» **The task**:
Whatever appears in the entries must be given again exactly.

» **Source records**:
********************

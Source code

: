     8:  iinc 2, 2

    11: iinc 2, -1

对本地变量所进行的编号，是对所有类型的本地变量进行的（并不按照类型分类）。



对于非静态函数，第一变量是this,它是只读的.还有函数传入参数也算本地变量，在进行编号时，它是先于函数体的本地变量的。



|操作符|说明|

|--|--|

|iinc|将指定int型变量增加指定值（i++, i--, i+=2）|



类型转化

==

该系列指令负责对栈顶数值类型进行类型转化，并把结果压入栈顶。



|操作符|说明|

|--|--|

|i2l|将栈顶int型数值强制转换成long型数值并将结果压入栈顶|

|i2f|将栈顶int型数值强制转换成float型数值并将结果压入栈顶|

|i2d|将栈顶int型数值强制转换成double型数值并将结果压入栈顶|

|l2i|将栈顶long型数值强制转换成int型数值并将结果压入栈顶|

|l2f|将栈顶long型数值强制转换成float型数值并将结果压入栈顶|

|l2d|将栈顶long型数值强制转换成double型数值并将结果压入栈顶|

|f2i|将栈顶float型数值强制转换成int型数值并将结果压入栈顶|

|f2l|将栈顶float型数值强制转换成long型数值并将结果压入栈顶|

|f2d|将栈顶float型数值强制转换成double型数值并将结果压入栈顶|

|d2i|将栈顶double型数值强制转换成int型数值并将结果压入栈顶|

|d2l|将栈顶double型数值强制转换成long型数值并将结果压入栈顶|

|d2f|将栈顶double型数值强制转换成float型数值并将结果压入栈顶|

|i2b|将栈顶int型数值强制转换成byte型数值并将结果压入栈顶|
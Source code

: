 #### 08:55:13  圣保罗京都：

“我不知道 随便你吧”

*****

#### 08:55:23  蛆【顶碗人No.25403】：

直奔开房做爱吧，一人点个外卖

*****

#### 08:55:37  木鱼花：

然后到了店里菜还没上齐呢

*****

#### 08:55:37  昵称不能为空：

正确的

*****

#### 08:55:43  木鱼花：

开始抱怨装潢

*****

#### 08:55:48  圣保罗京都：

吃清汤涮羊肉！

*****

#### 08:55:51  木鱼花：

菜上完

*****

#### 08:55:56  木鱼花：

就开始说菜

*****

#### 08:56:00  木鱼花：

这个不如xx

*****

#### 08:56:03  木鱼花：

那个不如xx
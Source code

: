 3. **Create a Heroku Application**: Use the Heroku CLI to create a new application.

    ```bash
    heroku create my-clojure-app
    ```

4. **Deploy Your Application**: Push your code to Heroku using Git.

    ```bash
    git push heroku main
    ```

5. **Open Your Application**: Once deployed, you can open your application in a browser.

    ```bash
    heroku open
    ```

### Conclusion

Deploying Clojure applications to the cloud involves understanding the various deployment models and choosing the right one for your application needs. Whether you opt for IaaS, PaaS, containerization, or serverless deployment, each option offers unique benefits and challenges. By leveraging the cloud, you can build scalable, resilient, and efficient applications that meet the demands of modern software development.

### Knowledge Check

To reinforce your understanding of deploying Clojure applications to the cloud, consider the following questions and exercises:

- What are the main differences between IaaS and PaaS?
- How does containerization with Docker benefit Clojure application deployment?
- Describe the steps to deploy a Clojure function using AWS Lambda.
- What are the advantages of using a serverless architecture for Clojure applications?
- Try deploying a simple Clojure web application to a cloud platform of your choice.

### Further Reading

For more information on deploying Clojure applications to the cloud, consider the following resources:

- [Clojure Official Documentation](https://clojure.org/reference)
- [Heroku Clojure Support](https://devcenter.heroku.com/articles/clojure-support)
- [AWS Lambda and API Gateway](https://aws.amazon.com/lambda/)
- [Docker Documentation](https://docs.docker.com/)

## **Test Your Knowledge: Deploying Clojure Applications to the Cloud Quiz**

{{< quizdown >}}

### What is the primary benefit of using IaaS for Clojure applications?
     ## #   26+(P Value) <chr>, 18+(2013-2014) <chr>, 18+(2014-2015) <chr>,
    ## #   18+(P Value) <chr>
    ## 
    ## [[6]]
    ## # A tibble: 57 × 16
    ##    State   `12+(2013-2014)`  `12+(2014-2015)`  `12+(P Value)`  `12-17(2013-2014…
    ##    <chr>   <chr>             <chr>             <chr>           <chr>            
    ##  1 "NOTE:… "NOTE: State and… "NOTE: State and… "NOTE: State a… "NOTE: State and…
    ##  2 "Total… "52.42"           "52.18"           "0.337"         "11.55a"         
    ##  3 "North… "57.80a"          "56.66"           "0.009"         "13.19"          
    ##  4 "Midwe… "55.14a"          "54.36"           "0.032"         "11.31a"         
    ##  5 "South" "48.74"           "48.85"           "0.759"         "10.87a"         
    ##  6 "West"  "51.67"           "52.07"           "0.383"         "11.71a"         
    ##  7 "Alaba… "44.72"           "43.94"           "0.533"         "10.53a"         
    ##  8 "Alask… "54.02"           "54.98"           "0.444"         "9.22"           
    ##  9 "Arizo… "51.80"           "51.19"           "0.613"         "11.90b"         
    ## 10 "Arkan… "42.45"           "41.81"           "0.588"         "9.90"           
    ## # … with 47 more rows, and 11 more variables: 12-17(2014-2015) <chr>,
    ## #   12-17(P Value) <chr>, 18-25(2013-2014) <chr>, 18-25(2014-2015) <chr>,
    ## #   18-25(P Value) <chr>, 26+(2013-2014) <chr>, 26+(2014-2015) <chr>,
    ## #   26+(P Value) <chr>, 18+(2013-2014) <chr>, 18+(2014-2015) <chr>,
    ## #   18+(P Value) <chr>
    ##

********************

» **Solution**:
Source code

:     8:  iinc 2, 2

    11: iinc 2, -1

对本地变量所进行的编号，是对所有类型的本地变量进行的（并不按照类型分类）。



对于非静态函数，第一变量是this,它是只读的.还有函数传入参数也算本地变量，在进行编号时，它是先于函数体的本地变量的。



|操作符|说明|

|--|--|

|iinc|将指定int型变量增加指定值（i++, i--, i+=2）|



类型转化

==

该系列指令负责对栈顶数值类型进行类型转化，并把结果压入栈顶。



|操作符|说明|

|--|--|

|i2l|将栈顶int型数值强制转换成long型数值并将结果压入栈顶|

|i2f|将栈顶int型数值强制转换成float型数值并将结果压入栈顶|

|i2d|将栈顶int型数值强制转换成double型数值并将结果压入栈顶|

|l2i|将栈顶long型数值强制转换成int型数值并将结果压入栈顶|

|l2f|将栈顶long型数值强制转换成float型数值并将结果压入栈顶|

|l2d|将栈顶long型数值强制转换成double型数值并将结果压入栈顶|

|f2i|将栈顶float型数值强制转换成int型数值并将结果压入栈顶|

|f2l|将栈顶float型数值强制转换成long型数值并将结果压入栈顶|

|f2d|将栈顶float型数值强制转换成double型数值并将结果压入栈顶|

|d2i|将栈顶double型数值强制转换成int型数值并将结果压入栈顶|

|d2l|将栈顶double型数值强制转换成long型数值并将结果压入栈顶|

|d2f|将栈顶double型数值强制转换成float型数值并将结果压入栈顶|

|i2b|将栈顶int型数值强制转换成byte型数值并将结果压入栈顶|
Source code

: #### 08:55:13  圣保罗京都：

“我不知道 随便你吧”

*****

#### 08:55:23  蛆【顶碗人No.25403】：

直奔开房做爱吧，一人点个外卖

*****

#### 08:55:37  木鱼花：

然后到了店里菜还没上齐呢

*****

#### 08:55:37  昵称不能为空：

正确的

*****

#### 08:55:43  木鱼花：

开始抱怨装潢

*****

#### 08:55:48  圣保罗京都：

吃清汤涮羊肉！

*****

#### 08:55:51  木鱼花：

菜上完

*****

#### 08:55:56  木鱼花：

就开始说菜

*****

#### 08:56:00  木鱼花：

这个不如xx

*****

#### 08:56:03  木鱼花：

那个不如xx
Source code

: 3. **Create a Heroku Application**: Use the Heroku CLI to create a new application.

    ```bash
    heroku create my-clojure-app
    ```

4. **Deploy Your Application**: Push your code to Heroku using Git.

    ```bash
    git push heroku main
    ```

5. **Open Your Application**: Once deployed, you can open your application in a browser.

    ```bash
    heroku open
    ```

### Conclusion

Deploying Clojure applications to the cloud involves understanding the various deployment models and choosing the right one for your application needs. Whether you opt for IaaS, PaaS, containerization, or serverless deployment, each option offers unique benefits and challenges. By leveraging the cloud, you can build scalable, resilient, and efficient applications that meet the demands of modern software development.

### Knowledge Check

To reinforce your understanding of deploying Clojure applications to the cloud, consider the following questions and exercises:

- What are the main differences between IaaS and PaaS?
- How does containerization with Docker benefit Clojure application deployment?
- Describe the steps to deploy a Clojure function using AWS Lambda.
- What are the advantages of using a serverless architecture for Clojure applications?
- Try deploying a simple Clojure web application to a cloud platform of your choice.

### Further Reading

For more information on deploying Clojure applications to the cloud, consider the following resources:

- [Clojure Official Documentation](https://clojure.org/reference)
- [Heroku Clojure Support](https://devcenter.heroku.com/articles/clojure-support)
- [AWS Lambda and API Gateway](https://aws.amazon.com/lambda/)
- [Docker Documentation](https://docs.docker.com/)

## **Test Your Knowledge: Deploying Clojure Applications to the Cloud Quiz**

{{< quizdown >}}

### What is the primary benefit of using IaaS for Clojure applications?
     ## #   26+(P Value) <chr>, 18+(2013-2014) <chr>, 18+(2014-2015) <chr>,
    ## #   18+(P Value) <chr>
    ## 
    ## [[6]]
    ## # A tibble: 57 × 16
    ##    State   `12+(2013-2014)`  `12+(2014-2015)`  `12+(P Value)`  `12-17(2013-2014…
    ##    <chr>   <chr>             <chr>             <chr>           <chr>            
    ##  1 "NOTE:… "NOTE: State and… "NOTE: State and… "NOTE: State a… "NOTE: State and…
    ##  2 "Total… "52.42"           "52.18"           "0.337"         "11.55a"         
    ##  3 "North… "57.80a"          "56.66"           "0.009"         "13.19"          
    ##  4 "Midwe… "55.14a"          "54.36"           "0.032"         "11.31a"         
    ##  5 "South" "48.74"           "48.85"           "0.759"         "10.87a"         
    ##  6 "West"  "51.67"           "52.07"           "0.383"         "11.71a"         
    ##  7 "Alaba… "44.72"           "43.94"           "0.533"         "10.53a"         
    ##  8 "Alask… "54.02"           "54.98"           "0.444"         "9.22"           
    ##  9 "Arizo… "51.80"           "51.19"           "0.613"         "11.90b"         
    ## 10 "Arkan… "42.45"           "41.81"           "0.588"         "9.90"           
    ## # … with 47 more rows, and 11 more variables: 12-17(2014-2015) <chr>,
    ## #   12-17(P Value) <chr>, 18-25(2013-2014) <chr>, 18-25(2014-2015) <chr>,
    ## #   18-25(P Value) <chr>, 26+(2013-2014) <chr>, 26+(2014-2015) <chr>,
    ## #   26+(P Value) <chr>, 18+(2013-2014) <chr>, 18+(2014-2015) <chr>,
    ## #   18+(P Value) <chr>
    ##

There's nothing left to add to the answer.